[Date Prev][Date Next][Thread Prev][Thread Next][Date Index][Thread Index]
(PROCLAIM '(IGNORE ...))
Date: 17 Apr 86 09:41:00 EST
From: "BACH::GREEK" <greek%bach.decnet@hudson.dec.com>
The book says that the IGNORE declaration affects only variable bindings.
I think this is trying to say that you can't proclaim an ignore.
I dunno. The wording is kinda fuzzy if you ask me.
Is it really that hard to put the appropriate declarations in the
(hopefully) few places where you want to ignore something?
Yes, it is somewhat of a hassle because it does occur a lot. Macsyma, for
example, has a couple hundred functions which either ignore some argument
or which MULTIPLE-VALUE-BIND for a set of quantities, some of which will
need to be ignored. Writing the IGNORE declaration wastes lots of screen
space and sometimes makes just enough difference to make it impossible to
see an entire definition on one screen. (I didn't write those definitions
so please no lectures about how such functions are too long; I agree, but
it's not always so easy a thing to fix and I have more important things to
be doing with my time anyway.)
The places where I find the use of an IGNORE variable especially attractive
are things like:
(MAPCAR #'(LAMBDA (IGNORE) (GENSYM)) THINGS)
This is short and to-the-point. Having to write:
(MAPCAR #'(LAMBDA (THING) (DECLARE (IGNORE THING)) (GENSYM)) THINGS)
makes the form wide enough and cluttered enough that it starts to be hard
to read. Also, as a point of style I like to break multi-statement LAMBDAs
onto multiple lines, and end up writing:
(MAPCAR #'(LAMBDA (THING)
(DECLARE (IGNORE THING))
(GENSYM))
THINGS)
which I find to be readable, but which unfortunately uses a ridiculous amount
of screen space to say something which should be much shorter and punchier.

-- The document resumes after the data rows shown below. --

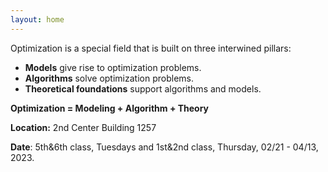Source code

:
 ```yaml
---
layout: home
---
```

Optimization is a special field that is built on three interwined pillars:
  - **Models** give rise to optimization problems.
  - **Algorithms** solve optimization problems.
  - **Theoretical foundations** support algorithms and models.



**Optimization = Modeling + Algorithm + Theory**



**Location:** 2nd Center Building 1257

**Date**: 5th&6th class, Tuesdays and 1st&2nd class, Thursday, 02/21 - 04/13, 2023. 

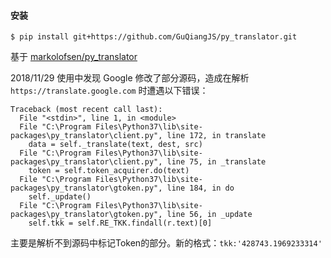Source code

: #### 安装

`$ pip install git+https://github.com/GuQiangJS/py_translator.git`

基于 [markolofsen/py_translator](https://github.com/markolofsen/py_translator)

2018/11/29 使用中发现 Google 修改了部分源码，造成在解析 `https://translate.google.com` 时遭遇以下错误：

```
Traceback (most recent call last):
  File "<stdin>", line 1, in <module>
  File "C:\Program Files\Python37\lib\site-packages\py_translator\client.py", line 172, in translate
    data = self._translate(text, dest, src)
  File "C:\Program Files\Python37\lib\site-packages\py_translator\client.py", line 75, in _translate
    token = self.token_acquirer.do(text)
  File "C:\Program Files\Python37\lib\site-packages\py_translator\gtoken.py", line 184, in do
    self._update()
  File "C:\Program Files\Python37\lib\site-packages\py_translator\gtoken.py", line 56, in _update
    self.tkk = self.RE_TKK.findall(r.text)[0]
```

主要是解析不到源码中标记Token的部分。新的格式：`tkk:'428743.1969233314'`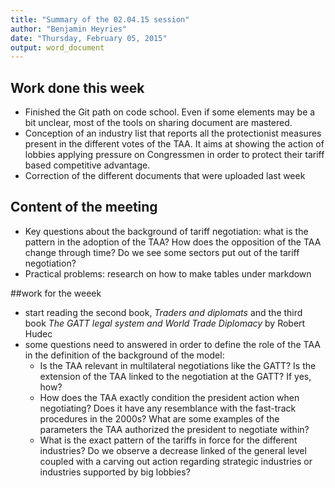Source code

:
 ```yaml
---
title: "Summary of the 02.04.15 session"
author: "Benjamin Heyries"
date: "Thursday, February 05, 2015"
output: word_document
---
```


## Work done this week
  * Finished the Git path on code school. Even if some elements may be a bit unclear, most of the tools on sharing document are mastered. 
  * Conception of an industry list that reports all the protectionist measures present in the different votes of the TAA. It aims at showing the action of lobbies applying pressure on Congressmen in order to protect their tariff based competitive advantage.
  * Correction of the different documents that were uploaded last week

## Content of the meeting
  * Key questions about the background of tariff negotiation: what is the pattern in the adoption of the TAA? How does the opposition of the TAA change through time? Do we see some sectors put out of the tariff negotiation?
  * Practical problems: research on how to make tables under markdown

##work for the weeek
  * start reading the second book, _Traders and diplomats_ and the third book _The GATT legal system and World Trade Diplomacy_ by Robert Hudec
  * some questions need to answered in order to define the  role of the TAA in the definition of the background of the model:
      * Is the TAA relevant in multilateral negotiations like the GATT? Is the extension of the TAA linked to the negotiation at the GATT? If yes, how? 
      * How does the TAA exactly condition the president action when negotiating? Does it have any resemblance with the fast-track procedures in the 2000s? What are some examples of the parameters the TAA authorized the president to negotiate within?
      * What is the exact pattern of the tariffs in force for the different industries? Do we observe a decrease linked of the general level coupled with a carving out action regarding strategic industries or industries supported by big lobbies? 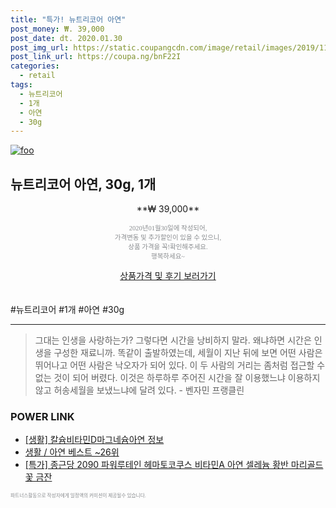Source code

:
 ```yaml
--- 
title: "특가! 뉴트리코어 아연" 
post_money: ₩. 39,000 
post_date: dt. 2020.01.30 
post_img_url: https://static.coupangcdn.com/image/retail/images/2019/11/25/16/8/8061aee4-eff3-487c-a86d-b6a298fb6336.jpg 
post_link_url: https://coupa.ng/bnF22I 
categories: 
  - retail 
tags: 
  - 뉴트리코어 
  - 1개 
  - 아연 
  - 30g 
--- 
```

[![foo](https://static.coupangcdn.com/image/retail/images/2019/11/25/16/8/8061aee4-eff3-487c-a86d-b6a298fb6336.jpg)](https://coupa.ng/bnF22I) 

## 뉴트리코어 아연, 30g, 1개 
<p style="text-align: center;">**₩ 39,000**</p> 
<p style="text-align: center;"><span style="color: #898c8f; font-family: Georgia,Times,serif; font-size: 0.75em;">2020년01월30일에 작성되어, <br>가격변동 및 추가할인이 있을 수 있으니,<br> 상품 가격을 꼭!확인해주세요.<br>행복하세요~</span> 
</p>	 
<div markdown="0" style="text-align: center;"><a href="https://coupa.ng/bnF22I" class="btn btn--success">상품가격 및 후기 보러가기</a></div> 
<br><br> 
  #뉴트리코어 #1개 #아연 #30g 
<hr> 

> 그대는 인생을 사랑하는가? 그렇다면 시간을 낭비하지 말라. 왜냐하면 시간은 인생을 구성한 재료니까. 똑같이 출발하였는데, 세월이 지난 뒤에 보면 어떤 사람은 뛰어나고 어떤 사람은 낙오자가 되어 있다. 이 두 사람의 거리는 좀처럼 접근할 수 없는 것이 되어 버렸다. 이것은 하루하루 주어진 시간을 잘 이용했느냐 이용하지 않고 허송세월을 보냈느냐에 달려 있다. - 벤자민 프랭클린 


### POWER LINK

* <a href="https://blog.naver.com/sakai111/221760273889" target="_blank"> [생활] 칼슘비타민D마그네슘아연 정보 </a>
* <a href="https://blog.naver.com/santokki14/221789980690" target="_blank">생활 / 아연 베스트 ~26위</a>
* <a href="https://blog.naver.com/santokki14/221788858935" target="_blank">[특가] 종근당 2090 파워루테인 헤마토코쿠스 비타민A 아연 셀레늄 황반 마리골드꽃 금잔</a>

<span style="color: #898c8f; font-family: Georgia,Times,serif; font-size: 0.55em;">파트너스활동으로 작성자에게 일정액의 커미션이 제공될수 있습니다.</span> 
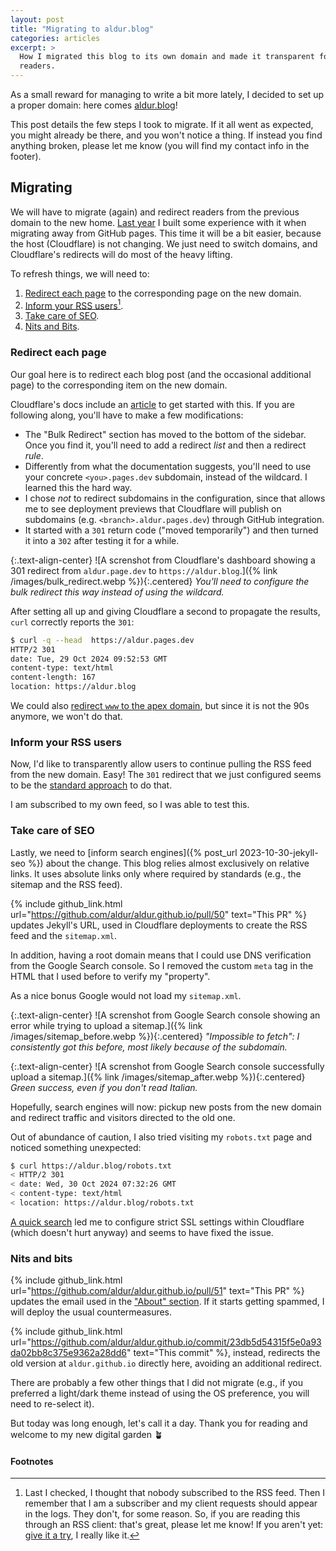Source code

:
 ```yaml
---
layout: post
title: "Migrating to aldur.blog"
categories: articles
excerpt: >
  How I migrated this blog to its own domain and made it transparent for
  readers.
---
```


As a small reward for managing to write a bit more lately, I decided to set up a
proper domain: here comes [aldur.blog](https://aldur.blog)!

This post details the few steps I took to migrate. If it all went as expected,
you might already be there, and you won't notice a thing. If instead you find
anything broken, please let me know (you will find my contact info in the
footer).

## Migrating

We will have to migrate (again) and redirect readers from the previous domain to
the new home. [Last
year](https://aldur.blog/articles/2023/10/15/migrating-to-cloudflare-pages#preparing)
I built some experience with it when migrating away from GitHub pages. This time
it will be a bit easier, because the host (Cloudflare) is not changing. We just
need to switch domains, and Cloudflare's redirects will do most of the heavy
lifting.

To refresh things, we will need to:

1. [Redirect each page](#redirect-each-page) to the corresponding page on the
   new domain.
1. [Inform your RSS users](#inform-your-rss-users)[^rss].
1. [Take care of SEO](#take-care-of-seo).
1. [Nits and Bits](#nits-and-bits).

### Redirect each page

Our goal here is to redirect each blog post (and the occasional additional page)
to the corresponding item on the new domain.

Cloudflare's docs include an
[article](https://developers.cloudflare.com/pages/how-to/redirect-to-custom-domain/)
to get started with this. If you are following along, you'll have to make a few
modifications:

- The "Bulk Redirect" section has moved to the bottom of the sidebar. Once you
  find it, you'll need to add a redirect _list_ and then a redirect _rule_.
- Differently from what the documentation suggests, you'll need to use your
  concrete `<you>.pages.dev` subdomain, instead of the wildcard. I learned this
  the hard way.
- I chose _not_ to redirect subdomains in the configuration, since that allows
  me to see deployment previews that Cloudflare will publish on subdomains (e.g.
  `<branch>.aldur.pages.dev`) through GitHub integration.
- It started with a `301` return code ("moved temporarily") and then turned it
  into a `302` after testing it for a while.

{:.text-align-center}
![A screnshot from Cloudflare's dashboard showing a 301 redirect from
`aldur.page.dev` to `https://aldur.blog`.]({% link /images/bulk_redirect.webp %}){:.centered}
_You'll need to configure the bulk redirect this way instead of using the
wildcard._

After setting all up and giving Cloudflare a second to propagate the results,
`curl` correctly reports the `301`:

```bash
$ curl -q --head  https://aldur.pages.dev
HTTP/2 301
date: Tue, 29 Oct 2024 09:52:53 GMT
content-type: text/html
content-length: 167
location: https://aldur.blog
```

We could also [redirect `www` to the apex
domain](https://developers.cloudflare.com/pages/how-to/www-redirect/), but since
it is not the 90s anymore, we won't do that.

### Inform your RSS users

Now, I'd like to transparently allow users to continue pulling the RSS feed from
the new domain. Easy! The `301` redirect that we just configured seems to be the
[standard approach](https://www.rssboard.org/redirect-rss-feed) to do that.

I am subscribed to my own feed, so I was able to test this.

### Take care of SEO

Lastly, we need to [inform search engines]({% post_url 2023-10-30-jekyll-seo %})
about the change. This blog relies almost exclusively on relative links. It uses
absolute links only where required by standards (e.g., the sitemap and the RSS
feed).

{% include github_link.html
url="https://github.com/aldur/aldur.github.io/pull/50" text="This PR" %} updates
Jekyll's URL, used in Cloudflare deployments to create the RSS feed and the
`sitemap.xml`.

In addition, having a root domain means that I could use DNS verification from
the Google Search console. So I removed the custom `meta` tag in the HTML that
I used before to verify my "property".

As a nice bonus Google would not load my `sitemap.xml`.

{:.text-align-center}
![A screnshot from Google Search console showing an error while trying to upload
a sitemap.]({% link /images/sitemap_before.webp %}){:.centered}
_"Impossible to fetch": I consistently got this before, most likely
because of the subdomain._

{:.text-align-center}
![A screnshot from Google Search console successfully upload a sitemap.]({% link /images/sitemap_after.webp %}){:.centered}
_Green success, even if you don't read Italian._

Hopefully, search engines will now: pickup new posts from the new domain and
redirect traffic and visitors directed to the old one.

Out of abundance of caution, I also tried visiting my `robots.txt` page and
noticed something unexpected:

```bash
$ curl https://aldur.blog/robots.txt
< HTTP/2 301
< date: Wed, 30 Oct 2024 07:32:26 GMT
< content-type: text/html
< location: https://aldur.blog/robots.txt
```

[A quick
search](https://community.cloudflare.com/t/robots-txt-301-redirect-loop/602680)
led me to configure strict SSL settings within Cloudflare (which doesn't hurt
anyway) and seems to have fixed the issue.

### Nits and bits

{% include github_link.html
url="https://github.com/aldur/aldur.github.io/pull/51" text="This PR" %} updates
the email used in the ["About" section](/about). If it starts getting spammed, I will
deploy the usual countermeasures.

{% include github_link.html
url="https://github.com/aldur/aldur.github.io/commit/23db5d54315f5e0a93da02bb8c375e9362a28dd6"
text="This commit" %}, instead, redirects the old version at `aldur.github.io`
directly here, avoiding an additional redirect.

There are probably a few other things that I did not migrate (e.g., if you
preferred a light/dark theme instead of using the OS preference, you will need
to re-select it).

But today was long enough, let's call it a day. Thank you for reading and
welcome to my new digital garden 🪴

#### Footnotes

[^rss]:
    Last I checked, I thought that nobody subscribed to the RSS feed. Then I
    remember that I am a subscriber and my client requests should appear in the
    logs. They don't, for some reason. So, if you are reading this through an
    RSS client: that's great, please let me know! If you aren't yet: [give it a
    try](/feed.xml), I really like it.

Sometimes it makes sense to (DECLARE (IGNORE ...)). For example, I may do:
(DEFUN CURSOR-Y ()
(MULTIPLE-VALUE-BIND (X Y)
(CURSOR-POSITION)
(DECLARE (IGNORE X))
Y))
because it provides a kind of documentation in spite of its obvious waste of
vertical space. Plenty of my co-workers wouldn't dream of writing anything
other than this:
(DEFUN CURSOR-Y () (MULTIPLE-VALUE-BIND (IGNORE Y) (CURSOR-POSITION) Y))
In other situations, though, I may not know or care what the thing is that
I'm ignoring, so it's a pain to have to think up a name for the argument.

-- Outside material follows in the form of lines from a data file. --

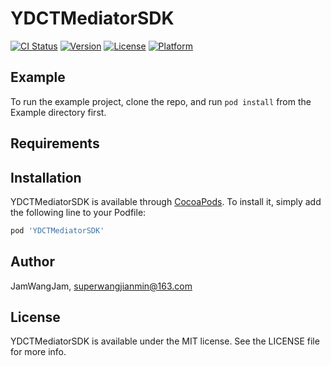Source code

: # YDCTMediatorSDK

[![CI Status](https://img.shields.io/travis/JamWangJam/YDCTMediatorSDK.svg?style=flat)](https://travis-ci.org/JamWangJam/YDCTMediatorSDK)
[![Version](https://img.shields.io/cocoapods/v/YDCTMediatorSDK.svg?style=flat)](https://cocoapods.org/pods/YDCTMediatorSDK)
[![License](https://img.shields.io/cocoapods/l/YDCTMediatorSDK.svg?style=flat)](https://cocoapods.org/pods/YDCTMediatorSDK)
[![Platform](https://img.shields.io/cocoapods/p/YDCTMediatorSDK.svg?style=flat)](https://cocoapods.org/pods/YDCTMediatorSDK)

## Example

To run the example project, clone the repo, and run `pod install` from the Example directory first.

## Requirements

## Installation

YDCTMediatorSDK is available through [CocoaPods](https://cocoapods.org). To install
it, simply add the following line to your Podfile:

```ruby
pod 'YDCTMediatorSDK'
```

## Author

JamWangJam, superwangjianmin@163.com

## License

YDCTMediatorSDK is available under the MIT license. See the LICENSE file for more info.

For example, sometimes I just want to do:
(DEFUN DRAW-LINE (&REST IGNORE)
(ERROR "I don't know how to draw a line."))
and I resent having to do:
(DEFUN DRAW-LINE (&REST WHATEVER)
(DECLARE (IGNORE WHATEVER))
(ERROR "I don't know how to draw a line."))
because I think it's visual clutter to no good end.

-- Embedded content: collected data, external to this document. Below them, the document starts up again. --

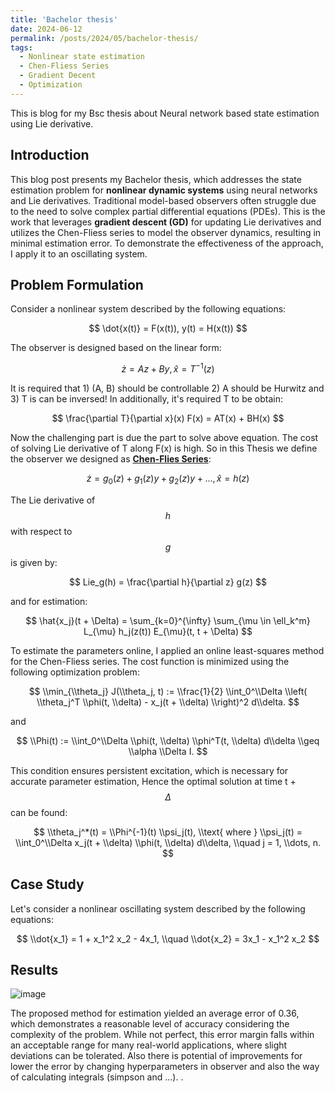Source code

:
 ```yaml
---
title: 'Bachelor thesis'
date: 2024-06-12
permalink: /posts/2024/05/bachelor-thesis/
tags:
  - Nonlinear state estimation
  - Chen-Fliess Series
  - Gradient Decent
  - Optimization
---
```


This is blog for my Bsc thesis about Neural network based state estimation using Lie derivative.


## Introduction

This blog post presents my Bachelor thesis, which addresses the state estimation problem for **nonlinear dynamic systems** using neural networks and Lie derivatives. Traditional model-based observers often struggle due to the need to solve complex partial differential equations (PDEs). This is the work that leverages **gradient descent (GD)** for updating Lie derivatives and utilizes the Chen-Fliess series to model the observer dynamics, resulting in minimal estimation error. To demonstrate the effectiveness of the approach, I apply it to an oscillating system.

## Problem Formulation
Consider a nonlinear system described by the following equations:

$$
\dot{x(t)} = F(x(t)),
y(t) = H(x(t))
$$

The observer is designed based on the linear form:


$$
\dot{z} = Az + By,
\hat{x} = T^{-1}(z)
$$

It is required that 1) (A, B) should be controllable 2) A should be Hurwitz and 3) T is can be inversed!
In additionally, it's required T to be obtain:

$$
\frac{\partial T}{\partial x}(x) F(x) = AT(x) + BH(x)
$$

Now the challenging part is due the part to solve above equation. The cost of solving Lie derivative of T along F(x) is high. So in this Thesis we define the observer we designed as **[Chen-Flies Series](https://github.com/iperezav/CFSpy)**:


$$
\dot{z} = g_0(z) + g_1(z)y + g_2(z)y + ... ,
\hat{x} = h(z)
$$

The Lie derivative of $$h$$ with respect to $$g$$ is given by:
 
$$
Lie_g(h) = \frac{\partial h}{\partial z} g(z)
$$

and for estimation:

$$
\hat{x_j}(t + \Delta) = \sum_{k=0}^{\infty} \sum_{\mu \in \ell_k^m} L_{\mu} h_j(z(t)) E_{\mu}(t, t + \Delta)
$$

To estimate the parameters online, I applied an online least-squares method for the Chen-Fliess series. The cost function is minimized using the following optimization problem:

$$
\\min_{\\theta_j} J(\\theta_j, t) := \\frac{1}{2} \\int_0^\\Delta \\left( \\theta_j^T \\phi(t, \\delta) - x_j(t + \\delta) \\right)^2 d\\delta.
$$

and

$$
\\Phi(t) := \\int_0^\\Delta \\phi(t, \\delta) \\phi^T(t, \\delta) d\\delta \\geq \\alpha \\Delta I.
$$

This condition ensures persistent excitation, which is necessary for accurate parameter estimation, Hence the optimal solution at time t + $$\Delta$$ can be found:

$$
\\theta_j^*(t) = \\Phi^{-1}(t) \\psi_j(t), \\text{ where } \\psi_j(t) = \\int_0^\\Delta x_j(t + \\delta) \\phi(t, \\delta) d\\delta, \\quad j = 1, \\dots, n.
$$

## Case Study
Let's consider a nonlinear oscillating system described by the following equations:

$$
\\dot{x_1} = 1 + x_1^2 x_2 - 4x_1, \\quad \\dot{x_2} = 3x_1 - x_1^2 x_2
$$

## Results

![image](https://github.com/user-attachments/assets/e7196ac5-2d5e-4d16-9b08-349787b7e98b)

The proposed method for estimation yielded an average error of 0.36, which demonstrates a reasonable level of accuracy considering the complexity of the problem. While not perfect, this error margin falls within an acceptable range for many real-world applications, where slight deviations can be tolerated. Also there is potential of improvements for lower the error by changing hyperparameters in observer and also the way of calculating integrals (simpson and ...).
.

In fact, there is at least one family of functions in Macsyma which we've just
never gotten around to fixing which take three arguments, the middle of which
is always ignored. NIL is always passed as the actual argument, so there
is really no proper name for the incoming data, the true purpose is long-since
forgotten. Instead, the functions all look like:
(DEFUN FOO (X VESTIGIAL Y)
(DECLARE (IGNORE VESTIGIAL))
...)
but again I'd prefer to be doing just
(DEFUN FOO (X IGNORE Y)
...)
One of these days I'll get around to just changing the arg conventions and
updating all the callers, but in the meantime I find it distracting to waste
a screen line for a nonsensical declaration.
The real problem in my mind is that there is nothing in error about the
following code:
(LAMBDA (X Y) X)
There is really no reason for the compiler to be warning me about it.
This sort of thing used to be the bread and butter of the lambda calculus.
You'd never have been able to write a serious program without it. It's
quite well-formed. It has an obvious interpretation. Warnings about code
like this from modern compilers is presumably intended as a courtesy to
me because someone thinks it's unlikely that I would really want to do
this. There are certainly many possible good reasons for doing it, though.
As such, the thing that warns me should take reasonable steps to notice
any clues that I might have given that would suggest that I might not want
to be bothered about this. I suggest that
(LAMBDA (X IGNORE) X)
is about as blatant a clue as I can think of. Heck, I'm even willing to
write:
(PROCLAIM '(IGNORE IGNORE))
to make it doubly clear that when I really mean to ignore IGNORE. I'm not
asking for natural language parsing, after all. So here I am bending over
backward with a desire to tell compilers that it's OK to not warn me about
dozens of functions that weren't in error in the first place and some of
the compilers just aren't going to want to listen... Sigh.